──────── Supplied data

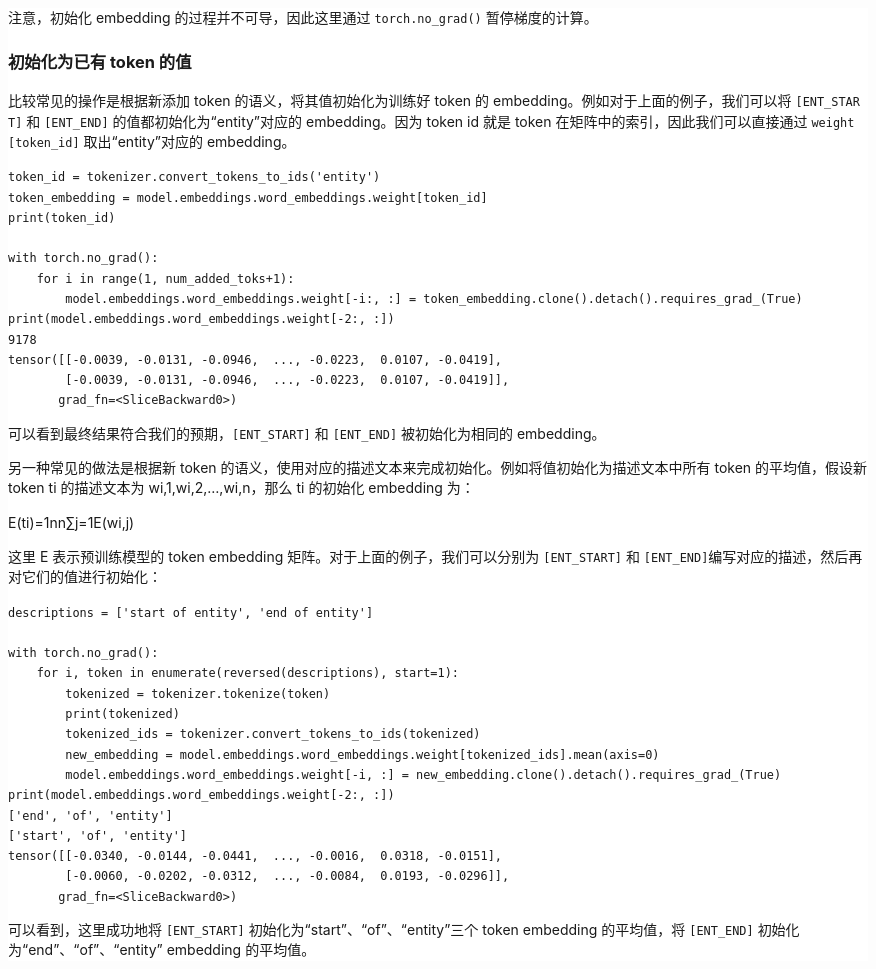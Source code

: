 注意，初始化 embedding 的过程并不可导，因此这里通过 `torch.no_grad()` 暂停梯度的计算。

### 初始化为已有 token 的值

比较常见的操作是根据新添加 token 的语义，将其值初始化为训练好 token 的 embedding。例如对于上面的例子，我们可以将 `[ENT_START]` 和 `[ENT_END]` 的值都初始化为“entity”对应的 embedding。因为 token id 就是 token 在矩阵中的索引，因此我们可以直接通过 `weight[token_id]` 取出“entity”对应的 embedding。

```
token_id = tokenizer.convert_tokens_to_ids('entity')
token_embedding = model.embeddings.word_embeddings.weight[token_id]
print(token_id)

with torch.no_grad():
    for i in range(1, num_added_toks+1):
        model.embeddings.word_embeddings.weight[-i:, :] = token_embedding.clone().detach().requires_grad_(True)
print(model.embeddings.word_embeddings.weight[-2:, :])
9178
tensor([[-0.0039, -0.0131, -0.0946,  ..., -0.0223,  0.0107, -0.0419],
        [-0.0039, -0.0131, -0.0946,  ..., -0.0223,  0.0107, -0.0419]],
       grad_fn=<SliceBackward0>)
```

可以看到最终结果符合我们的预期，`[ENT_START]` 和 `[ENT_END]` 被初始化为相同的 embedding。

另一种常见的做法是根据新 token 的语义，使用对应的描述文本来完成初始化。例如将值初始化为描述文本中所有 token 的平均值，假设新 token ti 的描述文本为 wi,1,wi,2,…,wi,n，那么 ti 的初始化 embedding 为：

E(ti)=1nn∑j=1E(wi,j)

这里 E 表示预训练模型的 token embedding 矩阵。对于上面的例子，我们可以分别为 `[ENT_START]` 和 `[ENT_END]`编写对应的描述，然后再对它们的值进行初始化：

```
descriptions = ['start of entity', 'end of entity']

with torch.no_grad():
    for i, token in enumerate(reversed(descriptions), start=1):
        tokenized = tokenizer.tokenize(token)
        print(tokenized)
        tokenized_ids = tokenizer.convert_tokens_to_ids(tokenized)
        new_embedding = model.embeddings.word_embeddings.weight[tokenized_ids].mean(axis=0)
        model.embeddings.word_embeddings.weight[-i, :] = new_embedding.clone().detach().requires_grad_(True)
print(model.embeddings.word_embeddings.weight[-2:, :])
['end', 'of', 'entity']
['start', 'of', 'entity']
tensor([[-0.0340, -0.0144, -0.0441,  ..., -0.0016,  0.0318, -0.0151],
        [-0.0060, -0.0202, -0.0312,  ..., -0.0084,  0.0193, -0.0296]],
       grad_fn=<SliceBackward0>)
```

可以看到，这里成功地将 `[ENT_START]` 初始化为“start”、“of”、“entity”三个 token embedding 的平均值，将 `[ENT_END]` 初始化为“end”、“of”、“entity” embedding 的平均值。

────────────────
──────── Supplied data

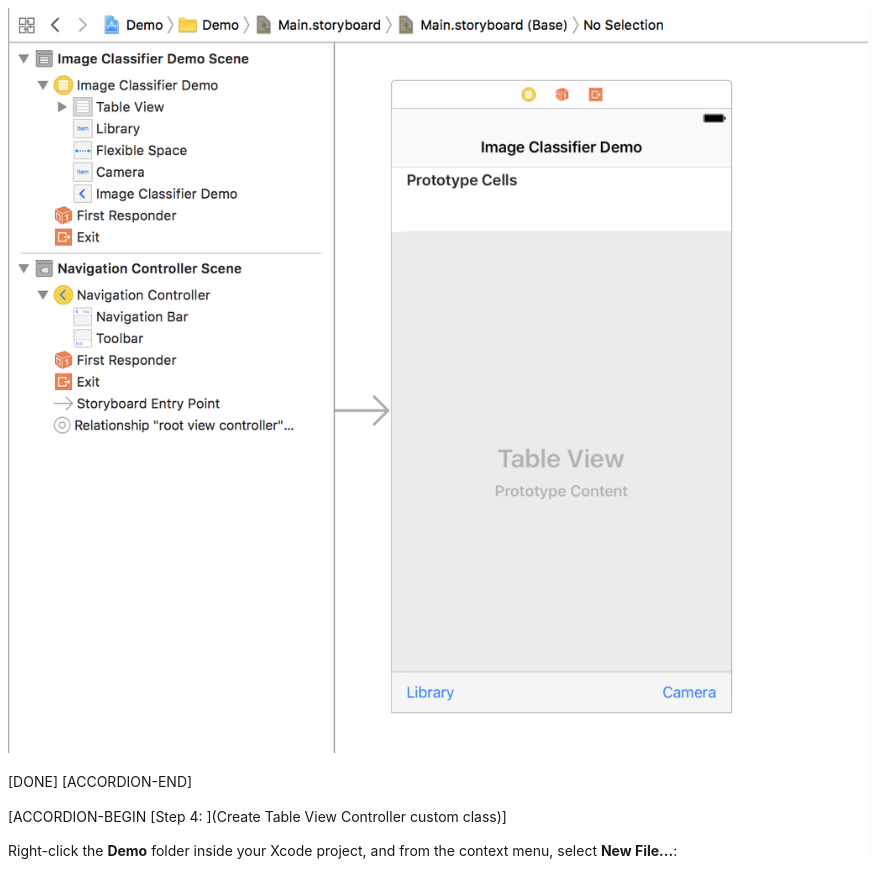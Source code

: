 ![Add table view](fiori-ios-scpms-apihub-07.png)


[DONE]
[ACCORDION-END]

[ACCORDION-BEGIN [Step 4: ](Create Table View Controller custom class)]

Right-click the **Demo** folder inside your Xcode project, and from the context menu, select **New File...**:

────────────────
──────── Supplied data

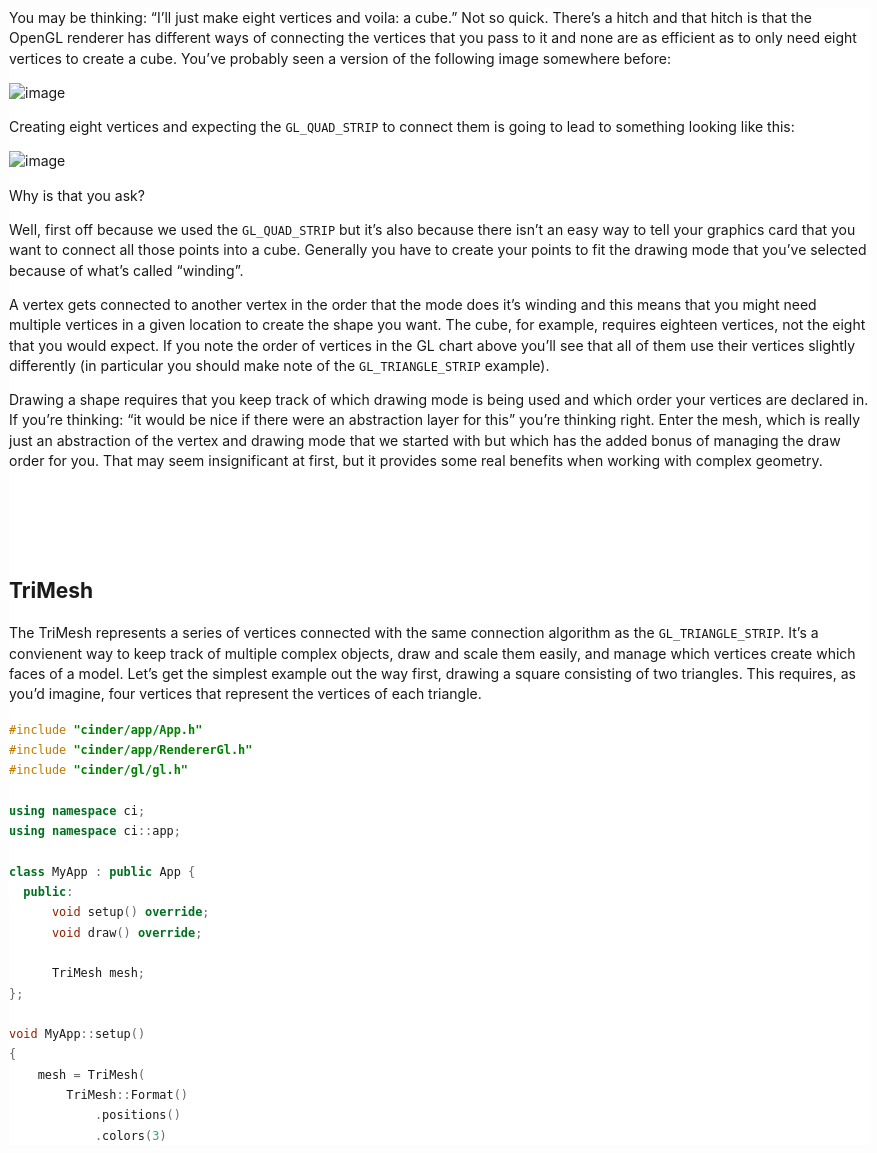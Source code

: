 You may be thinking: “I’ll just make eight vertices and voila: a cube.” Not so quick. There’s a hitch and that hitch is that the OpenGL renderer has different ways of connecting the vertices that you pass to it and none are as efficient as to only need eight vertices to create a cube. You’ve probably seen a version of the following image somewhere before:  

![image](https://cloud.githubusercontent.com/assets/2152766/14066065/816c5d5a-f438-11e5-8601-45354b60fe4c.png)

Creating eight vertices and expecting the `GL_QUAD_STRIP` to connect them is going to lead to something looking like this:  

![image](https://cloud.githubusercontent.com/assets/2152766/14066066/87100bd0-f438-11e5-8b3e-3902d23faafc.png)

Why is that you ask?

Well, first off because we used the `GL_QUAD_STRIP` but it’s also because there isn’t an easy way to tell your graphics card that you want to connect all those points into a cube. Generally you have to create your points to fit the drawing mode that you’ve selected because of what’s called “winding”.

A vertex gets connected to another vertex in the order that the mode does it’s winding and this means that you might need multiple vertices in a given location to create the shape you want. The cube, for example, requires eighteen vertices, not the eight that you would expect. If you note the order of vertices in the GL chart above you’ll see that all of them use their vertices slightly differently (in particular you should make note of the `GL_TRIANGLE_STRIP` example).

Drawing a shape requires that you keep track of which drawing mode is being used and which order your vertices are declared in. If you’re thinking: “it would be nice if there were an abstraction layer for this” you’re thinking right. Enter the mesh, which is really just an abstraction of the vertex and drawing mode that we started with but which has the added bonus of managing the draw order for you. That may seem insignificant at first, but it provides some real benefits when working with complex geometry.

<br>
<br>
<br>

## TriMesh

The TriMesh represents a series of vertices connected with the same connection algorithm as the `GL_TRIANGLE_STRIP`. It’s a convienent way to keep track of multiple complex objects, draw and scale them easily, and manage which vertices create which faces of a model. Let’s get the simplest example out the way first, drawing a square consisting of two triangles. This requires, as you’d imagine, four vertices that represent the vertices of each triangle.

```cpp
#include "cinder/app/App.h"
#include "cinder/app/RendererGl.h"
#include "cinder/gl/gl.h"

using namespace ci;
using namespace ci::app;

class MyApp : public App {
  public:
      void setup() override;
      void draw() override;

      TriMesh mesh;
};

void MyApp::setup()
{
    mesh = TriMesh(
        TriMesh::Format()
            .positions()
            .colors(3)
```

────────────────

→ **Work instruction**
How many lines of the material contain the string "class"? Answer with that number alone.

→ **Expected answer**
2